Saved entries
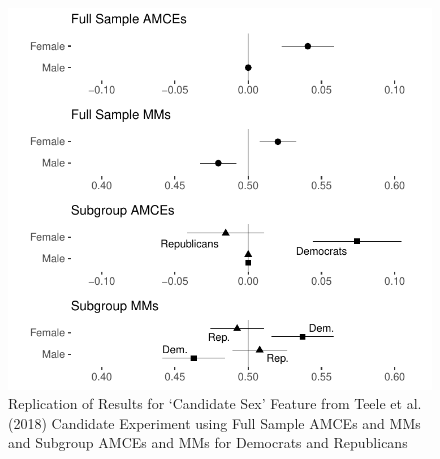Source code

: \documentclass[a4paper,12pt]{article}\usepackage[]{graphicx}\usepackage[]{color}
\makeatletter
\def\maxwidth{ %
  \ifdim\Gin@nat@width>\linewidth
    \linewidth
  \else
    \Gin@nat@width
  \fi
}
\newenvironment{knitrout}{}{} %
\makeatother
\begin{document}
\begin{knitrout}
\color{fgcolor}\begin{figure}
\includegraphics[width=\maxwidth]{figure/tkr_replication-1} \caption[Replication of Results for `Candidate Sex' Feature from Teele et al]{Replication of Results for `Candidate Sex' Feature from Teele et al. (2018) Candidate Experiment using Full Sample AMCEs and MMs and Subgroup AMCEs and MMs for Democrats and Republicans}\label{fig:tkr_replication}
\end{figure}


\end{knitrout}
\end{document}
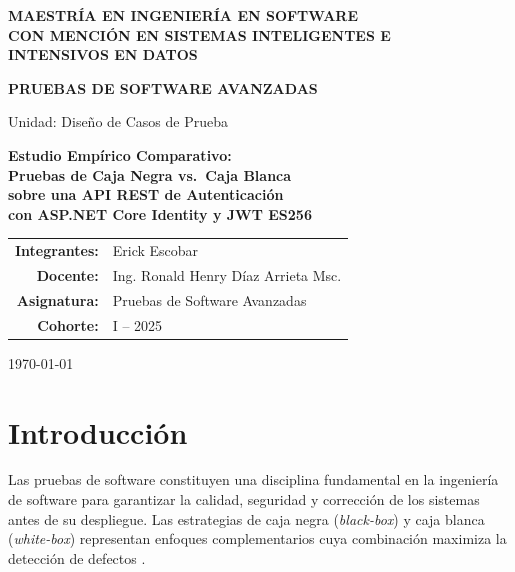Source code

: \documentclass[11pt,a4paper]{article}
\begin{document}
\begin{titlepage}
    \centering
    \vspace*{1.5cm}
    {\Large\bfseries MAESTRÍA EN INGENIERÍA EN SOFTWARE\\
    CON MENCIÓN EN SISTEMAS INTELIGENTES E\\
    INTENSIVOS EN DATOS\par}
    \vspace{1.5cm}
    {\Large\bfseries PRUEBAS DE SOFTWARE AVANZADAS\par}
    \vspace{0.4cm}
    {\large Unidad: Diseño de Casos de Prueba\par}
    \vspace{1.2cm}
    {\LARGE\bfseries Estudio Empírico Comparativo:\\[0.2em]
    Pruebas de Caja Negra vs.\ Caja Blanca\\[0.2em]
    sobre una API REST de Autenticación\\
    con ASP.NET Core Identity y JWT ES256\par}
    \vfill
    {\large
    \begin{tabular}{rl}
        \textbf{Integrantes:}  & Erick Escobar \\
        \textbf{Docente:}      & Ing. Ronald Henry Díaz Arrieta Msc. \\[0.4em]
        \textbf{Asignatura:}   & Pruebas de Software Avanzadas \\[0.4em]
        \textbf{Cohorte:}      & I -- 2025 \\
    \end{tabular}\par}
    \vspace{2cm}
    {\large \today\par}
\end{titlepage}

\newpage
\tableofcontents
\newpage

\section{Introducción}

Las pruebas de software constituyen una disciplina fundamental en la ingeniería de software para garantizar la calidad, seguridad y corrección de los sistemas antes de su despliegue. Las estrategias de caja negra (\textit{black-box}) y caja blanca (\textit{white-box}) representan enfoques complementarios cuya combinación maximiza la detección de defectos \cite{myers2011art}.
\end{document}
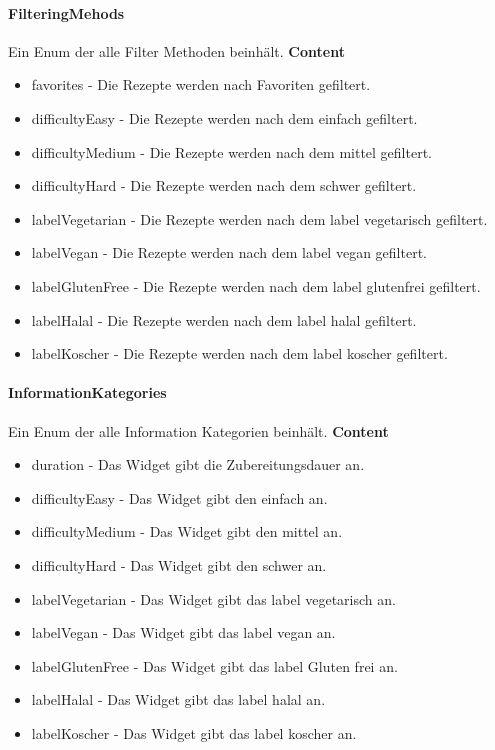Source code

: \documentclass[parskip=full]{scrartcl}
\begin{document}
\paragraph{FilteringMehods}
Ein Enum der alle Filter Methoden beinhält.
\textbf{Content}
\begin{itemize}
    \item favorites - Die Rezepte werden nach Favoriten gefiltert.
    \item difficultyEasy - Die Rezepte werden nach dem  einfach gefiltert.
    \item difficultyMedium - Die Rezepte werden nach dem  mittel gefiltert.
    \item difficultyHard - Die Rezepte werden nach dem  schwer gefiltert.
    \item labelVegetarian - Die Rezepte werden nach dem \gls{label} vegetarisch gefiltert.
    \item labelVegan - Die Rezepte werden nach dem \gls{label} vegan gefiltert.
    \item labelGlutenFree - Die Rezepte werden nach dem \gls{label} glutenfrei gefiltert.
    \item labelHalal - Die Rezepte werden nach dem \gls{label} halal gefiltert.
    \item labelKoscher - Die Rezepte werden nach dem \gls{label} koscher gefiltert.
\end{itemize}

\paragraph{InformationKategories} 
    \label{sec:InformationKategories}
Ein Enum der alle Information Kategorien beinhält.
\textbf{Content}
\begin{itemize}
    \item duration - Das Widget gibt die Zubereitungsdauer an.
    \item difficultyEasy - Das Widget gibt den  einfach an.
    \item difficultyMedium - Das Widget gibt den  mittel an.
    \item difficultyHard - Das Widget gibt den  schwer an.
    \item labelVegetarian - Das Widget gibt das \gls{label} vegetarisch an.
    \item labelVegan - Das Widget gibt das \gls{label} vegan an.
    \item labelGlutenFree - Das Widget gibt das \gls{label} Gluten frei an.
    \item labelHalal - Das Widget gibt das \gls{label} halal an.
    \item labelKoscher - Das Widget gibt das \gls{label} koscher an.
\end{itemize}
\end{document}
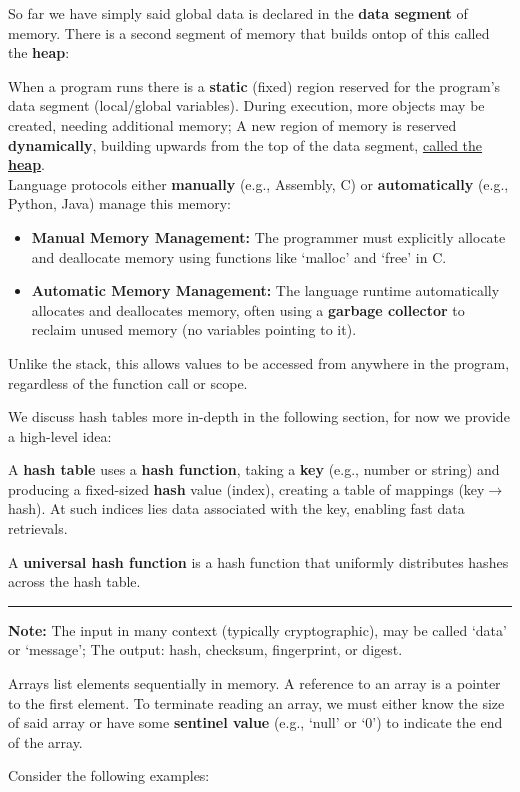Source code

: \noindent
So far we have simply said global data is declared in the \textbf{data segment} of memory. There is a second segment 
of memory that builds ontop of this called the \textbf{heap}:
\begin{Def}

    When a program runs there is a \textbf{static} (fixed) region reserved for the program's data segment (local/global variables). 
    During execution, more objects may be created, needing additional memory; A new region of memory is reserved \textbf{dynamically},
    building upwards from the top of the data segment, \underline{called the \textbf{heap}}.\\
    
    \noindent
    Language protocols either \textbf{manually} (e.g., Assembly, C) or \textbf{automatically} (e.g., Python, Java) manage this memory:
    \begin{itemize}
        \item \textbf{Manual Memory Management:} The programmer must explicitly allocate and deallocate memory using functions like `malloc' and `free' in C.
        \item \textbf{Automatic Memory Management:} The language runtime automatically allocates and deallocates memory, often using a \textbf{garbage collector} to reclaim unused memory (no variables pointing to it).
\end{itemize}

\noindent
Unlike the stack, this allows values to be accessed from anywhere in the program, regardless of the function call or scope.
\end{Def}

\noindent
We discuss hash tables more in-depth in the following section, for now we provide a high-level idea:
\begin{Def}

    \label{def:hash_table}

    A \textbf{hash table} uses a \textbf{hash function}, taking a \textbf{key} (e.g., number or string) and producing a fixed-sized \textbf{hash} value (index),
    creating a table of mappings (key$\to$hash). At such indices lies data associated with the key, enabling fast data retrievals.

    A \textbf{universal hash function} is a hash function that uniformly distributes hashes across the hash table.

    \noindent
    \rule{\textwidth}{0.4pt}
    
    \noindent
    \textbf{Note:} The input in many context (typically cryptographic), may be called `data' or `message'; The output: hash, checksum, fingerprint, or digest.
\end{Def}
\begin{Def}

    Arrays list elements sequentially in memory. A reference to 
    an array is a pointer to the first element. To terminate reading an array, we must either know the size of said 
    array or have some \textbf{sentinel value} (e.g., `null' or `0') to indicate the end of the array.
\end{Def}
\newpage
\noindent
Consider the following examples:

[WHAT YOU SHOULD DO] Your reply should repeat the entries above exactly, leaving the pictures out.

[THE COMPLETED TASK]
Source code

: \documentclass[a4paper,12pt]{article}\usepackage[]{graphicx}\usepackage[]{color}
\makeatletter
\def\maxwidth{ %
  \ifdim\Gin@nat@width>\linewidth
    \linewidth
  \else
    \Gin@nat@width
  \fi
}
\newenvironment{knitrout}{}{} %
\makeatother
\begin{document}
\begin{knitrout}
\color{fgcolor}\begin{figure}
\includegraphics[width=\maxwidth]{figure/tkr_replication-1} \caption[Replication of Results for `Candidate Sex' Feature from Teele et al]{Replication of Results for `Candidate Sex' Feature from Teele et al. (2018) Candidate Experiment using Full Sample AMCEs and MMs and Subgroup AMCEs and MMs for Democrats and Republicans}\label{fig:tkr_replication}
\end{figure}


\end{knitrout}
\end{document}
Source code

: \documentclass[11pt,a4paper]{article}
\begin{document}
\begin{titlepage}
    \centering
    \vspace*{1.5cm}
    {\Large\bfseries MAESTRÍA EN INGENIERÍA EN SOFTWARE\\
    CON MENCIÓN EN SISTEMAS INTELIGENTES E\\
    INTENSIVOS EN DATOS\par}
    \vspace{1.5cm}
    {\Large\bfseries PRUEBAS DE SOFTWARE AVANZADAS\par}
    \vspace{0.4cm}
    {\large Unidad: Diseño de Casos de Prueba\par}
    \vspace{1.2cm}
    {\LARGE\bfseries Estudio Empírico Comparativo:\\[0.2em]
    Pruebas de Caja Negra vs.\ Caja Blanca\\[0.2em]
    sobre una API REST de Autenticación\\
    con ASP.NET Core Identity y JWT ES256\par}
    \vfill
    {\large
    \begin{tabular}{rl}
        \textbf{Integrantes:}  & Erick Escobar \\
        \textbf{Docente:}      & Ing. Ronald Henry Díaz Arrieta Msc. \\[0.4em]
        \textbf{Asignatura:}   & Pruebas de Software Avanzadas \\[0.4em]
        \textbf{Cohorte:}      & I -- 2025 \\
    \end{tabular}\par}
    \vspace{2cm}
    {\large \today\par}
\end{titlepage}

\newpage
\tableofcontents
\newpage

\section{Introducción}

Las pruebas de software constituyen una disciplina fundamental en la ingeniería de software para garantizar la calidad, seguridad y corrección de los sistemas antes de su despliegue. Las estrategias de caja negra (\textit{black-box}) y caja blanca (\textit{white-box}) representan enfoques complementarios cuya combinación maximiza la detección de defectos \cite{myers2011art}.
\end{document}
Source code

: \documentclass[parskip=full]{scrartcl}
\begin{document}
\paragraph{FilteringMehods}
Ein Enum der alle Filter Methoden beinhält.
\textbf{Content}
\begin{itemize}
    \item favorites - Die Rezepte werden nach Favoriten gefiltert.
    \item difficultyEasy - Die Rezepte werden nach dem  einfach gefiltert.
    \item difficultyMedium - Die Rezepte werden nach dem  mittel gefiltert.
    \item difficultyHard - Die Rezepte werden nach dem  schwer gefiltert.
    \item labelVegetarian - Die Rezepte werden nach dem \gls{label} vegetarisch gefiltert.
    \item labelVegan - Die Rezepte werden nach dem \gls{label} vegan gefiltert.
    \item labelGlutenFree - Die Rezepte werden nach dem \gls{label} glutenfrei gefiltert.
    \item labelHalal - Die Rezepte werden nach dem \gls{label} halal gefiltert.
    \item labelKoscher - Die Rezepte werden nach dem \gls{label} koscher gefiltert.
\end{itemize}

\paragraph{InformationKategories} 
    \label{sec:InformationKategories}
Ein Enum der alle Information Kategorien beinhält.
\textbf{Content}
\begin{itemize}
    \item duration - Das Widget gibt die Zubereitungsdauer an.
    \item difficultyEasy - Das Widget gibt den  einfach an.
    \item difficultyMedium - Das Widget gibt den  mittel an.
    \item difficultyHard - Das Widget gibt den  schwer an.
    \item labelVegetarian - Das Widget gibt das \gls{label} vegetarisch an.
    \item labelVegan - Das Widget gibt das \gls{label} vegan an.
    \item labelGlutenFree - Das Widget gibt das \gls{label} Gluten frei an.
    \item labelHalal - Das Widget gibt das \gls{label} halal an.
    \item labelKoscher - Das Widget gibt das \gls{label} koscher an.
\end{itemize}
\end{document}
Source code

: \noindent
So far we have simply said global data is declared in the \textbf{data segment} of memory. There is a second segment 
of memory that builds ontop of this called the \textbf{heap}:
\begin{Def}

    When a program runs there is a \textbf{static} (fixed) region reserved for the program's data segment (local/global variables). 
    During execution, more objects may be created, needing additional memory; A new region of memory is reserved \textbf{dynamically},
    building upwards from the top of the data segment, \underline{called the \textbf{heap}}.\\
    
    \noindent
    Language protocols either \textbf{manually} (e.g., Assembly, C) or \textbf{automatically} (e.g., Python, Java) manage this memory:
    \begin{itemize}
        \item \textbf{Manual Memory Management:} The programmer must explicitly allocate and deallocate memory using functions like `malloc' and `free' in C.
        \item \textbf{Automatic Memory Management:} The language runtime automatically allocates and deallocates memory, often using a \textbf{garbage collector} to reclaim unused memory (no variables pointing to it).
\end{itemize}

\noindent
Unlike the stack, this allows values to be accessed from anywhere in the program, regardless of the function call or scope.
\end{Def}

\noindent
We discuss hash tables more in-depth in the following section, for now we provide a high-level idea:
\begin{Def}

    \label{def:hash_table}

    A \textbf{hash table} uses a \textbf{hash function}, taking a \textbf{key} (e.g., number or string) and producing a fixed-sized \textbf{hash} value (index),
    creating a table of mappings (key$\to$hash). At such indices lies data associated with the key, enabling fast data retrievals.

    A \textbf{universal hash function} is a hash function that uniformly distributes hashes across the hash table.

    \noindent
    \rule{\textwidth}{0.4pt}
    
    \noindent
    \textbf{Note:} The input in many context (typically cryptographic), may be called `data' or `message'; The output: hash, checksum, fingerprint, or digest.
\end{Def}
\begin{Def}

    Arrays list elements sequentially in memory. A reference to 
    an array is a pointer to the first element. To terminate reading an array, we must either know the size of said 
    array or have some \textbf{sentinel value} (e.g., `null' or `0') to indicate the end of the array.
\end{Def}
\newpage
\noindent
Consider the following examples:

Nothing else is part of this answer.